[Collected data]
◇ ◇ ◇ ◇ ◇ ◇ ◇

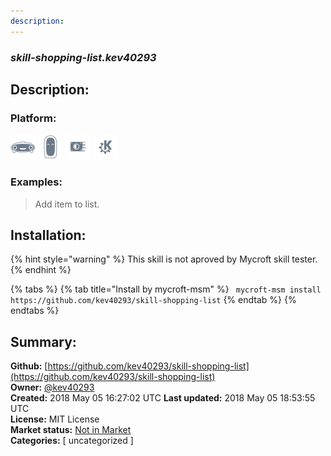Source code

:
 ```yaml
---
description: 
---
```


### _skill-shopping-list.kev40293_  
## Description:  
  
  
  
### Platform:  
 ![Mark I](../.gitbook/assets/mark-1-icon.png)  ![Mark II](../.gitbook/assets/mark-2-icon.png)  ![Picroft](../.gitbook/assets/picroft-icon.png)  ![plasmoid](../.gitbook/assets/kde.png)   
### Examples:  
> Add item to list.  
  
## Installation:  
{% hint style="warning" %}
This skill is not aproved by Mycroft skill tester.
{% endhint %}
    
{% tabs %}
{% tab title="Install by mycroft-msm" %}
``` mycroft-msm install https://github.com/kev40293/skill-shopping-list```
{% endtab %}
  {% endtabs %}
    
## Summary:  
**Github:** [https://github.com/kev40293/skill-shopping-list](https://github.com/kev40293/skill-shopping-list)  
**Owner:** [@kev40293](https://github.com/kev40293)  
**Created:** 2018 May 05 16:27:02 UTC  **Last updated:** 2018 May 05 18:53:55 UTC  
**License:** MIT License  
**Market status:** [Not in Market](https://market.mycroft.ai/skill/)  
**Categories:** [ uncategorized ]   
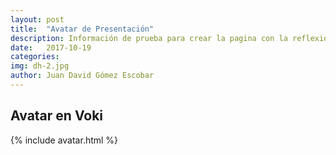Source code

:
 ```yaml
---
layout: post
title:  "Avatar de Presentación"
description: Información de prueba para crear la pagina con la reflexion de la tematica
date:   2017-10-19
categories: 
img: dh-2.jpg
author: Juan David Gómez Escobar
---
```


## Avatar en Voki

{% include avatar.html %}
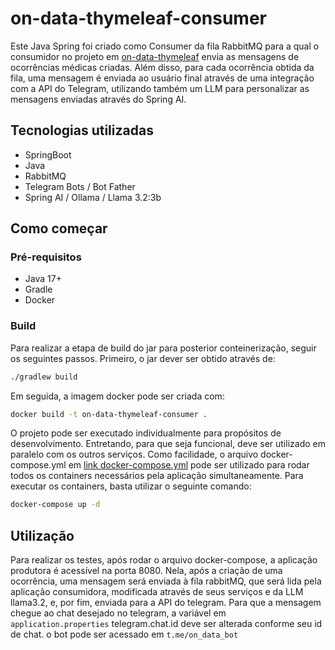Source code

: # on-data-thymeleaf-consumer

Este Java Spring foi criado como Consumer da fila RabbitMQ para a qual o consumidor no projeto em [on-data-thymeleaf](https://github.com/eduardofuncao/on-data-thymeleaf) envia as mensagens de ocorrências médicas criadas. Além disso, para cada ocorrência obtida da fila, uma mensagem é enviada ao usuário final através de uma integração com a API do Telegram, utilizando também um LLM para personalizar as mensagens enviadas através do Spring AI.

## Tecnologias utilizadas
- SpringBoot
- Java
- RabbitMQ
- Telegram Bots / Bot Father
- Spring AI / Ollama / Llama 3.2:3b

## Como começar
### Pré-requisitos
- Java 17+
- Gradle
- Docker

### Build
Para realizar a etapa de build do jar para posterior conteinerização, seguir os seguintes passos. Primeiro, o jar dever ser obtido através de:
```bash
./gradlew build
```

Em seguida, a imagem docker pode ser criada com:
```bash
docker build -t on-data-thymeleaf-consumer .
```
O projeto pode ser executado individualmente para propósitos de desenvolvimento. Entretando, para que seja funcional, deve ser utilizado em paralelo com os outros serviços. Como facilidade, o arquivo docker-compose.yml em 
[link docker-compose.yml](https://github.com/eduardofuncao/on-data-thymeleaf/blob/main/docker-compose.yml) pode ser utilizado para rodar todos os containers necessários pela aplicação simultaneamente. Para executar os containers, basta utilizar o seguinte comando:
```bash
docker-compose up -d
```

## Utilização
Para realizar os testes, após rodar o arquivo docker-compose, a aplicação produtora é acessível na porta 8080. Nela, após a criação de uma ocorrência, uma mensagem será enviada à fila rabbitMQ, que será lida pela aplicação consumidora, modificada através de seus serviços e da LLM llama3.2, e, por fim, enviada para a API do telegram. Para que a mensagem chegue ao chat desejado no telegram, a variável em `application.properties` telegram.chat.id deve ser alterada conforme seu id de chat. o bot pode ser acessado em `t.me/on_data_bot`
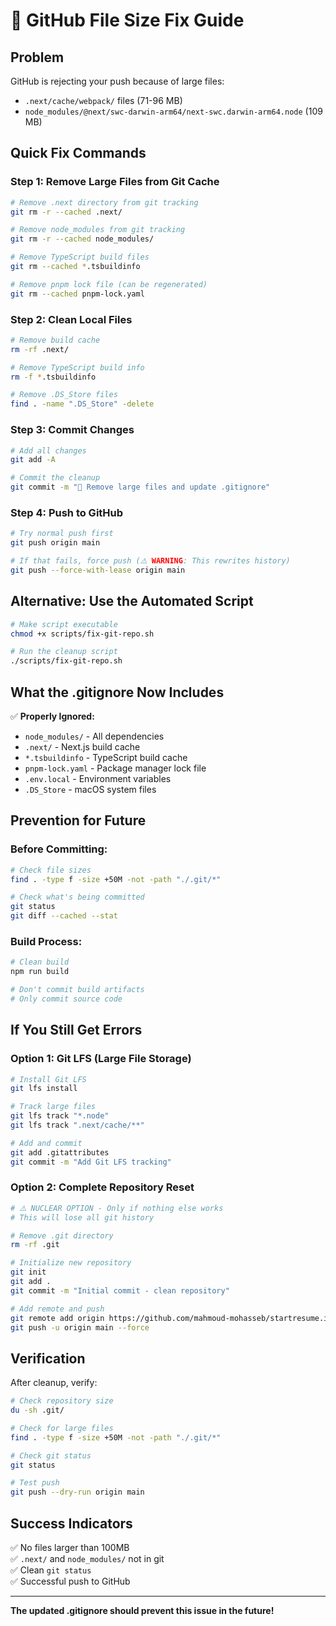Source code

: # 🚨 GitHub File Size Fix Guide

## Problem
GitHub is rejecting your push because of large files:
- `.next/cache/webpack/` files (71-96 MB)
- `node_modules/@next/swc-darwin-arm64/next-swc.darwin-arm64.node` (109 MB)

## Quick Fix Commands

### Step 1: Remove Large Files from Git Cache
```bash
# Remove .next directory from git tracking
git rm -r --cached .next/

# Remove node_modules from git tracking  
git rm -r --cached node_modules/

# Remove TypeScript build files
git rm --cached *.tsbuildinfo

# Remove pnpm lock file (can be regenerated)
git rm --cached pnpm-lock.yaml
```

### Step 2: Clean Local Files
```bash
# Remove build cache
rm -rf .next/

# Remove TypeScript build info
rm -f *.tsbuildinfo

# Remove .DS_Store files
find . -name ".DS_Store" -delete
```

### Step 3: Commit Changes
```bash
# Add all changes
git add -A

# Commit the cleanup
git commit -m "🧹 Remove large files and update .gitignore"
```

### Step 4: Push to GitHub
```bash
# Try normal push first
git push origin main

# If that fails, force push (⚠️ WARNING: This rewrites history)
git push --force-with-lease origin main
```

## Alternative: Use the Automated Script

```bash
# Make script executable
chmod +x scripts/fix-git-repo.sh

# Run the cleanup script
./scripts/fix-git-repo.sh
```

## What the .gitignore Now Includes

✅ **Properly Ignored:**
- `node_modules/` - All dependencies
- `.next/` - Next.js build cache
- `*.tsbuildinfo` - TypeScript build cache
- `pnpm-lock.yaml` - Package manager lock file
- `.env.local` - Environment variables
- `.DS_Store` - macOS system files

## Prevention for Future

### Before Committing:
```bash
# Check file sizes
find . -type f -size +50M -not -path "./.git/*"

# Check what's being committed
git status
git diff --cached --stat
```

### Build Process:
```bash
# Clean build
npm run build

# Don't commit build artifacts
# Only commit source code
```

## If You Still Get Errors

### Option 1: Git LFS (Large File Storage)
```bash
# Install Git LFS
git lfs install

# Track large files
git lfs track "*.node"
git lfs track ".next/cache/**"

# Add and commit
git add .gitattributes
git commit -m "Add Git LFS tracking"
```

### Option 2: Complete Repository Reset
```bash
# ⚠️ NUCLEAR OPTION - Only if nothing else works
# This will lose all git history

# Remove .git directory
rm -rf .git

# Initialize new repository
git init
git add .
git commit -m "Initial commit - clean repository"

# Add remote and push
git remote add origin https://github.com/mahmoud-mohasseb/startresume.io.git
git push -u origin main --force
```

## Verification

After cleanup, verify:
```bash
# Check repository size
du -sh .git/

# Check for large files
find . -type f -size +50M -not -path "./.git/*"

# Check git status
git status

# Test push
git push --dry-run origin main
```

## Success Indicators

✅ No files larger than 100MB  
✅ `.next/` and `node_modules/` not in git  
✅ Clean `git status`  
✅ Successful push to GitHub  

---

**The updated .gitignore should prevent this issue in the future!**
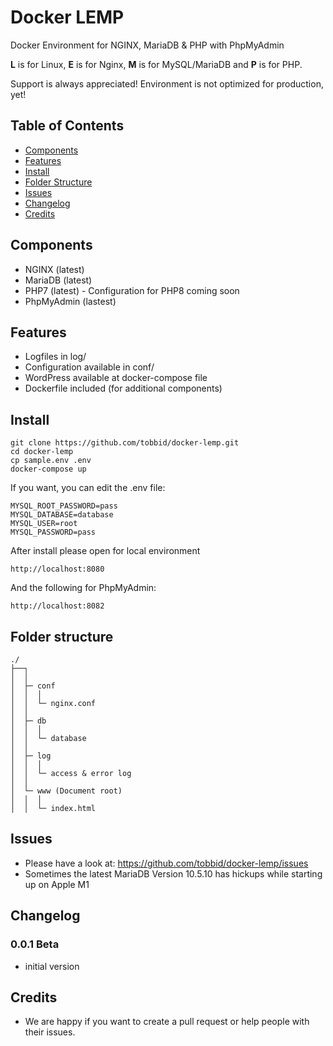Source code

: # Docker LEMP

Docker Environment for NGINX, MariaDB &amp; PHP with PhpMyAdmin

**L** is for Linux, **E** is for Nginx, **M** is for MySQL/MariaDB and **P** is for PHP.

Support is always appreciated! Environment is not optimized for production, yet!

## Table of Contents

* [Components](#components)
* [Features](#features)
* [Install](#install)
* [Folder Structure](#folder-structure)
* [Issues](#issues)
* [Changelog](#changelog)
* [Credits](#credits)

## Components

- NGINX (latest)
- MariaDB (latest)
- PHP7 (latest) - Configuration for PHP8 coming soon
- PhpMyAdmin (lastest)

## Features

- Logfiles in log/
- Configuration available in conf/
- WordPress available at docker-compose file
- Dockerfile included (for additional components)

## Install

```
git clone https://github.com/tobbid/docker-lemp.git
cd docker-lemp
cp sample.env .env
docker-compose up
```

If you want, you can edit the .env file:

```
MYSQL_ROOT_PASSWORD=pass
MYSQL_DATABASE=database
MYSQL_USER=root
MYSQL_PASSWORD=pass
```

After install please open for local environment

```
http://localhost:8080
```

And the following for PhpMyAdmin:

```
http://localhost:8082
```

## Folder structure

```
./
├──┐
│  │
│  ├─ conf
│  │  │
│  │  └─ nginx.conf
│  │ 
│  ├─ db
│  │  │
│  │  └─ database
│  │ 
│  ├─ log
│  │  │
│  │  └─ access & error log
│  │  
│  └─ www (Document root)
│  │  │
│  │  └─ index.html
```

## Issues

- Please have a look at: https://github.com/tobbid/docker-lemp/issues
- Sometimes the latest MariaDB Version 10.5.10 has hickups while starting up on Apple M1

## Changelog

### 0.0.1 Beta

- initial version

## Credits

- We are happy if you want to create a pull request or help people with their issues.
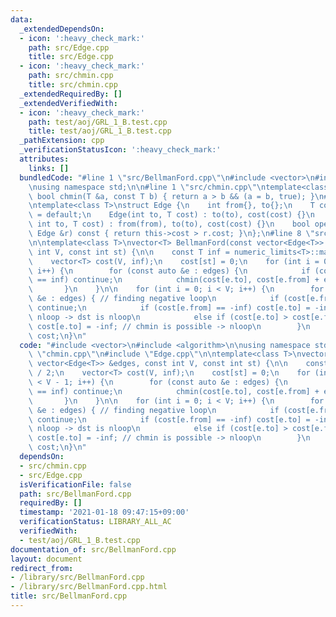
 ```yaml
---
data:
  _extendedDependsOn:
  - icon: ':heavy_check_mark:'
    path: src/Edge.cpp
    title: src/Edge.cpp
  - icon: ':heavy_check_mark:'
    path: src/chmin.cpp
    title: src/chmin.cpp
  _extendedRequiredBy: []
  _extendedVerifiedWith:
  - icon: ':heavy_check_mark:'
    path: test/aoj/GRL_1_B.test.cpp
    title: test/aoj/GRL_1_B.test.cpp
  _pathExtension: cpp
  _verificationStatusIcon: ':heavy_check_mark:'
  attributes:
    links: []
  bundledCode: "#line 1 \"src/BellmanFord.cpp\"\n#include <vector>\n#include <algorithm>\n\
    \nusing namespace std;\n\n#line 1 \"src/chmin.cpp\"\ntemplate<class T>\ninline\
    \ bool chmin(T &a, const T b) { return a > b && (a = b, true); }\n#line 1 \"src/Edge.cpp\"\
    \ntemplate<class T>\nstruct Edge {\n    int from{}, to{};\n    T cost;\n    Edge()\
    \ = default;\n    Edge(int to, T cost) : to(to), cost(cost) {}\n    Edge(int from,\
    \ int to, T cost) : from(from), to(to), cost(cost) {}\n    bool operator>(const\
    \ Edge &r) const { return this->cost > r.cost; }\n};\n#line 8 \"src/BellmanFord.cpp\"\
    \n\ntemplate<class T>\nvector<T> BellmanFord(const vector<Edge<T>> &edges, const\
    \ int V, const int st) {\n\n    const T inf = numeric_limits<T>::max() / 2;\n\
    \    vector<T> cost(V, inf);\n    cost[st] = 0;\n    for (int i = 0; i < V - 1;\
    \ i++) {\n        for (const auto &e : edges) {\n            if (cost[e.from]\
    \ == inf) continue;\n            chmin(cost[e.to], cost[e.from] + e.cost);\n \
    \       }\n    }\n\n    for (int i = 0; i < V; i++) {\n        for (const auto\
    \ &e : edges) { // finding negative loop\n            if (cost[e.from] == inf)\
    \ continue;\n            if (cost[e.from] == -inf) cost[e.to] = -inf; // src is\
    \ nloop -> dst is nloop\n            else if (cost[e.to] > cost[e.from] + e.cost)\
    \ cost[e.to] = -inf; // chmin is possible -> nloop\n        }\n    }\n\n    return\
    \ cost;\n}\n"
  code: "#include <vector>\n#include <algorithm>\n\nusing namespace std;\n\n#include\
    \ \"chmin.cpp\"\n#include \"Edge.cpp\"\n\ntemplate<class T>\nvector<T> BellmanFord(const\
    \ vector<Edge<T>> &edges, const int V, const int st) {\n\n    const T inf = numeric_limits<T>::max()\
    \ / 2;\n    vector<T> cost(V, inf);\n    cost[st] = 0;\n    for (int i = 0; i\
    \ < V - 1; i++) {\n        for (const auto &e : edges) {\n            if (cost[e.from]\
    \ == inf) continue;\n            chmin(cost[e.to], cost[e.from] + e.cost);\n \
    \       }\n    }\n\n    for (int i = 0; i < V; i++) {\n        for (const auto\
    \ &e : edges) { // finding negative loop\n            if (cost[e.from] == inf)\
    \ continue;\n            if (cost[e.from] == -inf) cost[e.to] = -inf; // src is\
    \ nloop -> dst is nloop\n            else if (cost[e.to] > cost[e.from] + e.cost)\
    \ cost[e.to] = -inf; // chmin is possible -> nloop\n        }\n    }\n\n    return\
    \ cost;\n}\n"
  dependsOn:
  - src/chmin.cpp
  - src/Edge.cpp
  isVerificationFile: false
  path: src/BellmanFord.cpp
  requiredBy: []
  timestamp: '2021-01-18 09:47:15+09:00'
  verificationStatus: LIBRARY_ALL_AC
  verifiedWith:
  - test/aoj/GRL_1_B.test.cpp
documentation_of: src/BellmanFord.cpp
layout: document
redirect_from:
- /library/src/BellmanFord.cpp
- /library/src/BellmanFord.cpp.html
title: src/BellmanFord.cpp
---
```

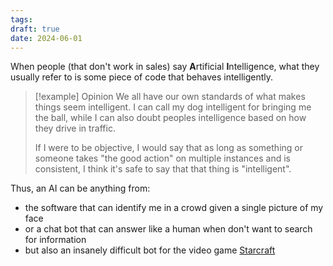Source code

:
 ```yaml
---
tags: 
draft: true
date: 2024-06-01
---
```

When people (that don't work in sales) say **A**rtificial **I**ntelligence, what they usually refer to is some piece of code that behaves intelligently. 

> [!example] Opinion
> We all have our own standards of what makes things seem intelligent. I can call my dog intelligent for bringing me the ball, while I can also doubt peoples intelligence based on how they drive in traffic. 
> 
> If I were to be objective, I would say that as long as something or someone takes "the good action" on multiple instances and is consistent, I think it's safe to say that that thing is "intelligent". 

Thus, an AI can be anything from:
* the software that can identify me in a crowd given a single picture of my face
* or a chat bot that can answer like a human when don't want to search for information
* but also an insanely difficult bot for the video game [Starcraft](https://en.wikipedia.org/wiki/StarCraft)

◇ ◇ ◇ ◇ ◇ ◇ ◇

* Aim of the task
Could you copy every line in the records that holds "After"?

* Your solution
After cleanup, verify:
After install please open for local environment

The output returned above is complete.